→ **WORK TASK**: In the entries below, find each line with the word "infty" and pull it out.

### INFORMATION SHOWN

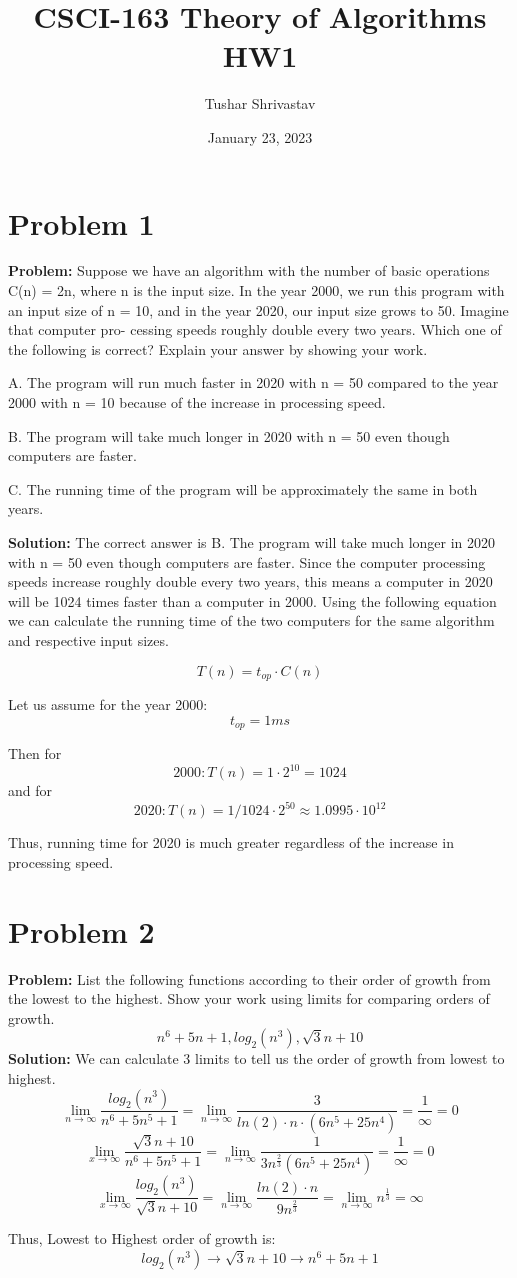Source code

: \documentclass{article}
\title{CSCI-163 Theory of Algorithms HW1}
\author{Tushar Shrivastav}
\date{January 23, 2023}
\begin{document}
\maketitle

\section{Problem 1}
\textbf{Problem:} 
Suppose we have an algorithm with the number of basic operations C(n) = 2n,
where n is the input size. In the year 2000, we run this program with an input size of
n = 10, and in the year 2020, our input size grows to 50. Imagine that computer pro-
cessing speeds roughly double every two years. Which one of the following is correct?
Explain your answer by showing your work.

A. The program will run much faster in 2020 with n = 50 compared to the year 2000
with n = 10 because of the increase in processing speed.

B. The program will take much longer in 2020 with n = 50 even though computers
are faster.

C. The running time of the program will be approximately the same in both years.

\textbf{Solution:}
The correct answer is B. The program will take much longer in 2020 with n = 50 even though computers are faster. Since the computer processing speeds increase roughly double every two years, this means a computer in 2020 will be 1024 times faster than a computer in 2000. Using the following equation we can calculate the running time of the two computers for the same algorithm and respective input sizes.

\begin{equation}
    T(n) = t_{op} \cdot C(n)
\end{equation}

Let us assume for the year 2000: \[t_{op} = 1 ms\] 

Then for  \[2000: T(n) = 1 \cdot 2^10 = 1024\] and for \[2020: T(n) = 1/1024 \cdot 2^50 \approx 1.0995 \cdot 10^{12}\]

Thus, running time for 2020 is much greater regardless of the increase in processing speed.

\section{Problem 2}
\textbf{Problem:} List the following functions according to their order of growth from the lowest
to the highest. Show your work using limits for comparing orders of growth.
\[n^6 +5n +1, log_2(n^3), \sqrt{3}{n} + 10\]
\textbf{Solution: }
We can calculate 3 limits to tell us the order of growth from lowest to highest.
\[ \lim_{n\to\infty} \frac{log_2(n^3)}{n^6+5n^5+1} = \lim_{n\to\infty} \frac{3}{ln(2)\cdot n \cdot (6n^5 +25n^4)} = \frac{1}{\infty} = 0\]
\[ \lim_{x\to\infty} \frac{\sqrt{3}{n}+10}{n^6+5n^5+1} = \lim_{n\to\infty} \frac{1}{3n^{\frac{2}{3}}(6n^5 +25n^4)} = \frac{1}{\infty} = 0 \]
\[ \lim_{x\to\infty} \frac{log_2(n^3)}{\sqrt{3}{n}+10} = \lim_{n\to\infty} \frac{ln(2)\cdot n}{9n^{\frac{2}{3}}} = \lim_{n\to\infty} n^{\frac{1}{3}} = \infty\]

Thus, Lowest to Highest order of growth is: \[log_2(n^3) \to \sqrt{3}{n} + 10 \to n^6 +5n +1\]
\end{document}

######

→ **EXERCISE SOLUTION**:
\[ \lim_{n\to\infty} \frac{log_2(n^3)}{n^6+5n^5+1} = \lim_{n\to\infty} \frac{3}{ln(2)\cdot n \cdot (6n^5 +25n^4)} = \frac{1}{\infty} = 0\]
\[ \lim_{x\to\infty} \frac{\sqrt{3}{n}+10}{n^6+5n^5+1} = \lim_{n\to\infty} \frac{1}{3n^{\frac{2}{3}}(6n^5 +25n^4)} = \frac{1}{\infty} = 0 \]
\[ \lim_{x\to\infty} \frac{log_2(n^3)}{\sqrt{3}{n}+10} = \lim_{n\to\infty} \frac{ln(2)\cdot n}{9n^{\frac{2}{3}}} = \lim_{n\to\infty} n^{\frac{1}{3}} = \infty\]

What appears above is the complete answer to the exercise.